On another note, I accidentally subbed a story back in June to a market I didn't realize at first didn't accept sim subs. I did happen to catch it before I subbed that same piece anywhere else, so there's that. But I noticed that the 90 days they quote on their website had passed recently so I sent my first-ever status query letter. Most markets tell you to query after X days but I've never bothered before because usually the story is outstanding several other places as well. This time though, because I can't do anything else with it until I hear from them, I sent an email last night that said, "WHERE MAH STORY AT?!" Well, in a manner of speaking. They replied today.
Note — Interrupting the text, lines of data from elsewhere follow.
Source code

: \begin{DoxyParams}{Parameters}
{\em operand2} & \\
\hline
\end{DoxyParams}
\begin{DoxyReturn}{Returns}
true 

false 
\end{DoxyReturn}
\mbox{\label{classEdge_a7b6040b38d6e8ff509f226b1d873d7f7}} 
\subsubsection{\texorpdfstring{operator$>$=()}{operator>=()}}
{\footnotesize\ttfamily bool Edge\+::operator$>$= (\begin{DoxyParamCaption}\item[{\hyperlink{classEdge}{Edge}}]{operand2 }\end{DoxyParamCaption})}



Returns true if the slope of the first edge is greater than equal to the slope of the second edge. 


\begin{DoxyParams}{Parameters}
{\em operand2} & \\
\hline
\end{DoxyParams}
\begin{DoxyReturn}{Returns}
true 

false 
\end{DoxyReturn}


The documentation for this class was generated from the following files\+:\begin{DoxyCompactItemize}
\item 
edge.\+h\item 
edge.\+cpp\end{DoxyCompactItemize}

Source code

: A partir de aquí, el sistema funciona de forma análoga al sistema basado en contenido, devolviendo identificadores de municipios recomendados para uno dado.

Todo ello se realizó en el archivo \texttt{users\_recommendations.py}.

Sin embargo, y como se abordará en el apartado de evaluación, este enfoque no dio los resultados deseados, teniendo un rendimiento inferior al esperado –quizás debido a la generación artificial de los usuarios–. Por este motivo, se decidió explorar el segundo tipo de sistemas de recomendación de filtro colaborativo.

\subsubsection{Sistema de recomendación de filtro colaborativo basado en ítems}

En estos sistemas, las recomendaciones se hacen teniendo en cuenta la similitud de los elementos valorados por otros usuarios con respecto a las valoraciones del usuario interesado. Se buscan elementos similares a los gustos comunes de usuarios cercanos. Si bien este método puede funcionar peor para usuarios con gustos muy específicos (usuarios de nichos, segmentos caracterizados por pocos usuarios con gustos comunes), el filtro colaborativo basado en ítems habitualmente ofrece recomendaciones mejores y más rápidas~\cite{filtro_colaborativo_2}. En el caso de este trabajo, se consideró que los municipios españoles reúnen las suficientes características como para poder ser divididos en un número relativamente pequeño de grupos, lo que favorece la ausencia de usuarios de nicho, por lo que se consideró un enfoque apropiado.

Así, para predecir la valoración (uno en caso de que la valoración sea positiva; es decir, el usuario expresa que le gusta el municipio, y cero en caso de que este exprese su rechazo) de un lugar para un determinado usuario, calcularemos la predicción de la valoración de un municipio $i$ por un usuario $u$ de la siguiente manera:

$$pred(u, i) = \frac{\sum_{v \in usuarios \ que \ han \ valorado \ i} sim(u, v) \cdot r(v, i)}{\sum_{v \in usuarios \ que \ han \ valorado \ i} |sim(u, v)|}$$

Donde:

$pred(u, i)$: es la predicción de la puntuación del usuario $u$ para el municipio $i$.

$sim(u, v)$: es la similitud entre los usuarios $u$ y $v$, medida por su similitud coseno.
Surprising no one, it was a rejection. :lol:


----------



## EternalGreen (Sep 14, 2020)

If you use Moksha you can _yoink_ your story back if they don't respond in time.

I'm not saying I won't consider submitting to no-simultaneous publishers (we're not on strike currently to the best of my knowledge) but I still don't like it.


----------



## luckyscars (Sep 14, 2020)

Bayview said:


> If I were going to start listing traits of "bad" publishers, I don't think a ban on simultaneous subs would make the top ten.



Sounds juicy! Do tell?


----------



## Bayview (Sep 14, 2020)

luckyscars said:


> Sounds juicy! Do tell?



Oh, mostly financial, I'd say. Publishers who go out of business and are never heard from again, leaving authors without rights-reversion letters that would allow them to republish their work elsewhere. Publishers who DON'T go out of business but just stop paying their authors (I'm currently dealing with one of those). Publishers who don't report sales accurately and therefore don't pay authors as much as they should.

In general, I think authors are smart people and should be trusted to read and evaluate contracts and publisher requirements. If the contract isn't to your liking or the publisher requires things you don't want to give, you don't work that publisher. No big deal, nobody wrong or bad or whatever... just not a good match. I think the "bad" publishers are the ones who break contracts and cheat authors. No simultaneous submissions? That's their business.


----------



## EternalGreen (Sep 14, 2020)

An open rhetorical question:

_Would a business owner who employed waiters and waitresses for about a week at a time, accepted only 2% of job applications received (often after a period of weeks) and "didn't accept" simultaneous job applications, and would go so far as to blacklist unemployed workers who went against his wishes (and who were caught applying to multiple jobs at once) so that they might never work again be ethical?_

(This is the kind of rhetoric I come up with when I should be reading and writing. :grin: I am not renowned for my focus.)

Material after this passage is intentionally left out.